X

Toplumsal roller cinselliğimizi nasıl etkiliyor: Cinsellikte kadın suçluluğu

Kendimi seviştiğim adamın orgazm olması gerekliliğine kaptırmış fikrimle yataktayım. Bir yatak işçisi, hani bir sonuca ulaşabilirsek kendini iyi hissedecek bir kız çocuğu… Neleri sevip neleri sevmeyeceğine dair, hatta yatakta yeteri kadar iyi olursam beni terk etmeyeceğine, benden vazgeçmesinin kolay olmayacağına dair düşünceler… Ve tabii ki kendimi tüm bu zevke bırakırsam hakkımda oluşabilecek yargılar. Ne kadar ıslandığım, ne kadar aktif olduğum, ne kadar keyif alabildiğim… Hepsi bu başarı skalasının içinde.

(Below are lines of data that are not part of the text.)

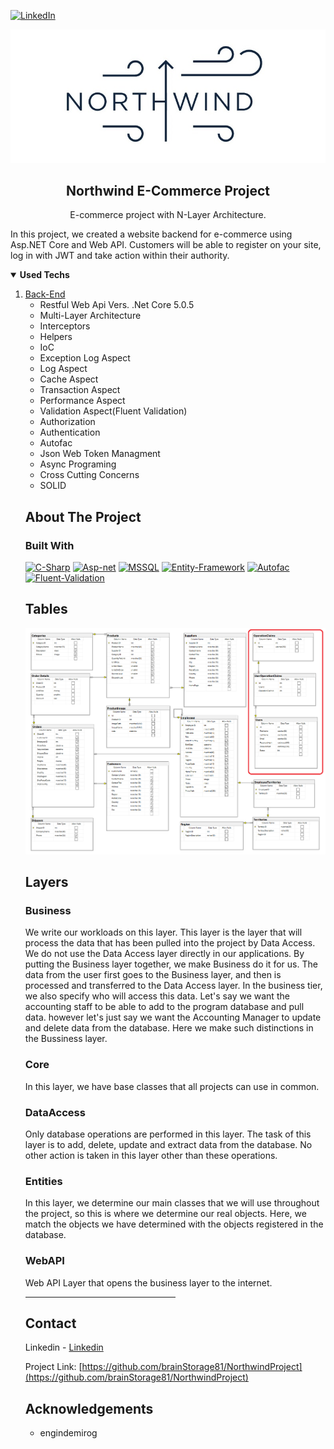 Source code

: [![LinkedIn][linkedin-shield]][linkedin-url]

<p align="center">
  <a href="https://github.com/brainStorage81/NorthwindProject">
    <img src="https://github.com/brainStorage81/NorthwindProject/blob/42139e3fa65706b1a84dee6451a0e85f35be116e/northwind.jpg">
  </a>
  <h2 align="center">Northwind E-Commerce Project</h2>
  <p align="center">
    E-commerce project with N-Layer Architecture.    
  </p>
</p>
    <p> In this project, we created a website backend for e-commerce using Asp.NET Core and Web API. Customers will be able to register on your site, log in with JWT and take action within their authority.
    </p>

<details open="open">
  <summary><strong>Used Techs</strong></summary>
  <ol>
    <li>
      <a href=" https://github.com/brainStorage81/NorthwindProject">Back-End</a>
	</br>
      <ul>
        <li>Restful Web Api Vers. .Net Core 5.0.5</li>
      </ul>
      <ul>
        <li>Multi-Layer Architecture</li>
      </ul>
      <ul>
        <li>Interceptors</li>
      </ul>
	    <ul>
        <li>Helpers</li>
      </ul>
	      <ul>
        <li>IoC</li>
      </ul>
      <ul>
       <li>Exception Log Aspect</li>
      </ul>
      <ul>
        <li>Log Aspect</li>
      </ul>
      <ul>
        <li>Cache Aspect</li>
      </ul>
      <ul>
        <li>Transaction Aspect</li>
      </ul>
      <ul>
        <li>Performance Aspect</li>
      </ul>
      <ul>
        <li>Validation Aspect(Fluent Validation)</li>
      </ul>
      <ul>
        <li>Authorization</li>
      </ul>
      <ul>
        <li>Authentication</li>
      </ul>
      <ul>
        <li>Autofac</li>
      </ul>
      <ul>
        <li>Json Web Token Managment</li>
      </ul>
      <ul>
        <li>Async Programing</li>
      </ul>
      <ul>
        <li>Cross Cutting Concerns</li>
      </ul>
      <ul>
        <li>SOLID</li>
      </ul>      
   
## About The Project

### Built With

[![C-Sharp](https://img.shields.io/badge/C%23-239120?style=for-the-badge&logo=c-sharp&logoColor=white)](https://docs.microsoft.com/en-us/dotnet/csharp/)
[![Asp-net](https://img.shields.io/badge/ASP.NET-5C2D91?style=for-the-badge&logo=.net&logoColor=white)](https://dotnet.microsoft.com/apps/aspnet)
[![MSSQL](https://img.shields.io/badge/MSSQL-004880?style=for-the-badge&logo=microsoft-sql-server&logoColor=white)](https://www.microsoft.com/en-us/sql-server/sql-server-2019?rtc=2)
[![Entity-Framework](https://img.shields.io/badge/Entity%20Framework-004880?style=for-the-badge&logo=nuget&logoColor=white)](https://docs.microsoft.com/en-us/ef/)
[![Autofac](https://img.shields.io/badge/Autofac-004880?style=for-the-badge&logo=nuget&logoColor=white)](https://autofac.org/)
[![Fluent-Validation](https://img.shields.io/badge/Fluent%20Validation-004880?style=for-the-badge&logo=nuget&logoColor=white)](https://fluentvalidation.net/)
</br>

## Tables

<img src="https://github.com/brainStorage81/NorthwindProject/blob/572453b47ed51b6f99069fdc97afa9fb72123426/Database_Diagram.png">
  </a>

## Layers

### Business

We write our workloads on this layer. This layer is the layer that will process the data that has been pulled into the project by Data Access. We do not use the Data Access layer directly in our applications. By putting the Business layer together, we make Business do it for us. The data from the user first goes to the Business layer, and then is processed and transferred to the Data Access layer. In the business tier, we also specify who will access this data. Let's say we want the accounting staff to be able to add to the program database and pull data. however let's just say we want the Accounting Manager to update and delete data from the database. Here we make such distinctions in the Bussiness layer.

### Core

In this layer, we have base classes that all projects can use in common.

### DataAccess

Only database operations are performed in this layer. The task of this layer is to add, delete, update and extract data from the database. No other action is taken in this layer other than these operations.

### Entities

In this layer, we determine our main classes that we will use throughout the project, so this is where we determine our real objects. Here, we match the objects we have determined with the objects registered in the database.

### WebAPI

Web API Layer that opens the business layer to the internet.

<hr size="6" width="50%" align="left" color="green">

## Contact

Linkedin - [Linkedin](https://www.linkedin.com/in/abdullah-bayram-731171101)

Project Link: [https://github.com/brainStorage81/NorthwindProject](https://github.com/brainStorage81/NorthwindProject)

## Acknowledgements

- engindemirog

[linkedin-shield]: https://img.shields.io/badge/-LinkedIn-black.svg?style=for-the-badge&logo=linkedin&colorB=555
[linkedin-url]: https://www.linkedin.com/in/abdullah-bayram-731171101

Ve en sevdiğim soru: “Orgazm oluyor musun?”

Sanki seviştiğim erkeklerin hepsi birer seks tanrısı ve orgazm olamadığım için kendimi suçlayan hallerim… Bende bir sorun var.
Kadını araştırmayan, onunla bağ kurmayan, onun tüm katmanlarından geçmeyen ama yine de olan “penetrasyon”a şükretmesini bekleyen ve dahası elinde bundan fazlası olmayan erkekleri sorgulamadan kabul ediyoruz.

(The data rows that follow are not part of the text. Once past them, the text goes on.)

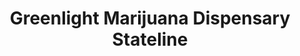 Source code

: ---
title: "Greenlight Marijuana Dispensary Stateline"
url: /kansas-city/greenlight-marijuana-dispensary-stateline/
shop: cannabis
--- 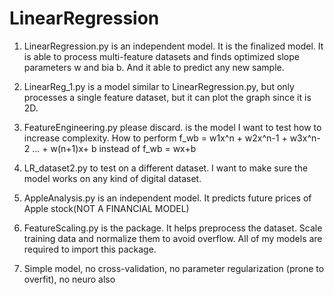 # LinearRegression
1. LinearRegression.py is an independent model. It is the finalized model. It is able to process multi-feature datasets and finds optimized slope parameters w and bia b. And it able to predict any new sample.

2. LinearReg_1.py is a model similar to LinearRegression.py, but only processes a single feature dataset, but it can plot the graph since it is 2D. 

3. FeatureEngineering.py please discard. is the model I want to test how to increase complexity. How to perform f_wb = w1x^n + w2x^n-1 + w3x^n-2 ... + w(n+1)x+ b instead of f_wb = wx+b

4. LR_dataset2.py to test on a different dataset. I want to make sure the model works on any kind of digital dataset.

5. AppleAnalysis.py is an independent model. It predicts future prices of Apple stock(NOT A FINANCIAL MODEL)

6. FeatureScaling.py is the package. It helps preprocess the dataset. Scale training data and normalize them to avoid overflow. All of my models are required to import this package.

7. Simple model, no cross-validation, no parameter regularization (prone to overfit), no neuro also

“Daha hızlı ya da daha sert?”
Elimizde iki seçenek var!

Sanki erkeğin aldığı keyiften sorumlu kadın. Sanki yatakta olan biten her şeyden sorumlu. Ateşin yüksekliğinden, motivasyonun korunmasından, ahlaki sınırların tutulmasından, doğum kontrolünden…
“Neden düz bir penetrasyon ile orgazm olmuyorsun ki?”
Kaçımız düz ve sıkıcı bir penetrasyonun ortasında kalkıp gitmeyi, sevişmeyi durdurmayı seçiyoruz?
Bunun yerine istemediğimiz, keyif almadığımız bir durumu sonlandırmak yerine, “Bitse de gitsek” moduna geçmemiz daha aşina değil mi?
Ve tam burada geldiğinde o “Orgazm olmuyor musun?” sorusu…
Cevap, “aAslında senlik bir şey yok, ben biraz… Yani çok kolay olmuyor.”
Ve adam rahatlar, konunun onunla ilgisi yoktur, sende bir gariplik vardır.

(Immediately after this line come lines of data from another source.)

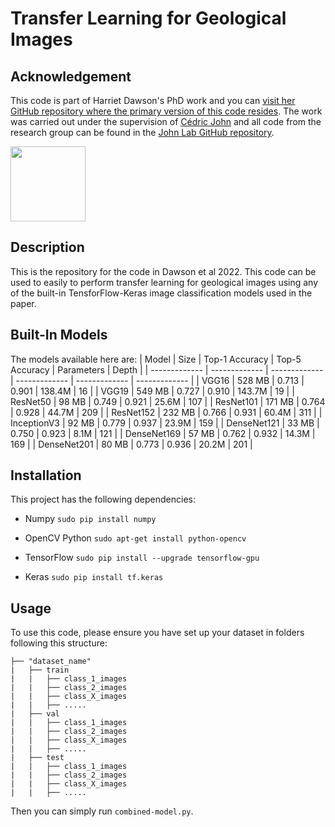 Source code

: # Transfer Learning for Geological Images
## Acknowledgement
This code is part of Harriet Dawson's PhD work and you can [visit her GitHub repository where the primary version of this code resides](https://github.com/harrietldawson). The work was carried out under the supervision of [Cédric John](https://github.com/cedricmjohn) and all code from the research group can be found in the [John Lab GitHub repository](https://github.com/johnlab-research).

<img src="https://www.john-lab.org/wp-content/uploads/2023/01/footer_small_logo.png" style="width:120px">

## Description
This is the repository for the code in Dawson et al 2022. This code can be used to easily to perform transfer learning for geological images using any of the built-in TensforFlow-Keras image classification models used in the paper.

## Built-In Models
The models available here are:
| Model  | Size  |  Top-1 Accuracy  |  Top-5 Accuracy  |  Parameters  |  Depth  |
| -------------     | ------------- | -------------| ------------- | ------------- | ------------- |
| VGG16    | 528 MB    |  0.713    | 0.901    | 138.4M    | 16    |
| VGG19    | 549 MB    |  0.727    | 0.910    | 143.7M    | 19    |
| ResNet50    |  98 MB    | 0.749    | 0.921    | 25.6M    |  107    |
| ResNet101    |  171 MB    | 0.764    | 0.928    | 44.7M     | 209    |
| ResNet152    |  232 MB    | 0.766    | 0.931    | 60.4M     | 311    |
| InceptionV3    | 92 MB    | 0.779    | 0.937    | 23.9M    |  159    |
| DenseNet121    | 33 MB    | 0.750    | 0.923    | 8.1M    | 121    |
| DenseNet169    | 57 MB    | 0.762    | 0.932    | 14.3M    |  169    |
| DenseNet201    | 80 MB    | 0.773    | 0.936    | 20.2M    |  201    |

## Installation
This project has the following dependencies:

- Numpy `sudo pip install numpy`

- OpenCV Python `sudo apt-get install python-opencv`

- TensorFlow `sudo pip install --upgrade tensorflow-gpu`

- Keras `sudo pip install tf.keras` 

## Usage
To use this code, please ensure you have set up your dataset in folders following this structure:

    ├── "dataset_name"                   
    |   ├── train
    |   |   ├── class_1_images
    |   |   ├── class_2_images
    |   |   ├── class_X_images
    |   |   ├── .....
    |   ├── val
    |   |   ├── class_1_images
    |   |   ├── class_2_images
    |   |   ├── class_X_images
    |   |   ├── .....
    |   ├── test
    |   |   ├── class_1_images
    |   |   ├── class_2_images
    |   |   ├── class_X_images
    |   |   ├── .....

Then you can simply run `combined-model.py`.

Bu yetersizlik, suçluluk duygularının kapıya dayanmasına sebep olur. Yeterince seksi, yeterince arzulu, güzel, özgüvenli vs. değilsindir. Bir yerde bir şeyler eksiktir ve bu senin “bozuk” olmanla ilgilidir. Yeterince kadın değilsindir!

Aşina değil mi?

Oysa sevişirken kadın ile bağ kuran bir adam, onun nerede keyif alıp nerede almadığını, nerede kapandığını izleyebilir. Orgazma koşan “eril” düşünce, sürecin nasıl ilerlediği ile ilgilenmez. İster kadın bedeninde, ister erkek bedeninde olsun bu eril düşünce, bağ kurmayı unutur, önemsemez. Kurduğu bağ, yakaladığı havucun büyüklüğü ile orantılıdır. Eğer büyük bir havuç yakaladı ise, burada biraz daha kalması için, şimdi edindiği havuçtan daha büyüğünü alabilmesi için bir olasılık var olmuştur.
Fakat bu senaryoda, kadın da erkek de yoktur. Burada bir birleşme yoktur. Burada bir savaş ve sonuç vardır.

Oysa sevişme halinde bir sonuç yoktur, süregelen bir dalgalanma vardır. Dalgaların birbirine çarpması, sonra ahenkle yükselip alçalmaları vardır. Bir danstır, bir diyalogtur. Monolog değildir, diyalogtur.
Diyalog içinde hissetmeyen kişi, kendini oyunun dışında hisseder, kendini kenara atılmış hisseder. Ve ateşi söner. Ve bu durum sürer ise yavaş yavaş kendini hadım eder.
Tıpkı ülkemiz kadınlarının çoğunluğunda olduğu gibi. Kadınlıklarından, arzularından, vahşiliklerinden, zarafetlerinden feragat ederler, ederiz…
Daha az hayal kuran, daha az hisseden, kendi kadın kimliğinden utanan, sergilemekten çekinen ya da egzajere edilmiş sergilemelere kaçan hallere bürünürüz, itiliriz…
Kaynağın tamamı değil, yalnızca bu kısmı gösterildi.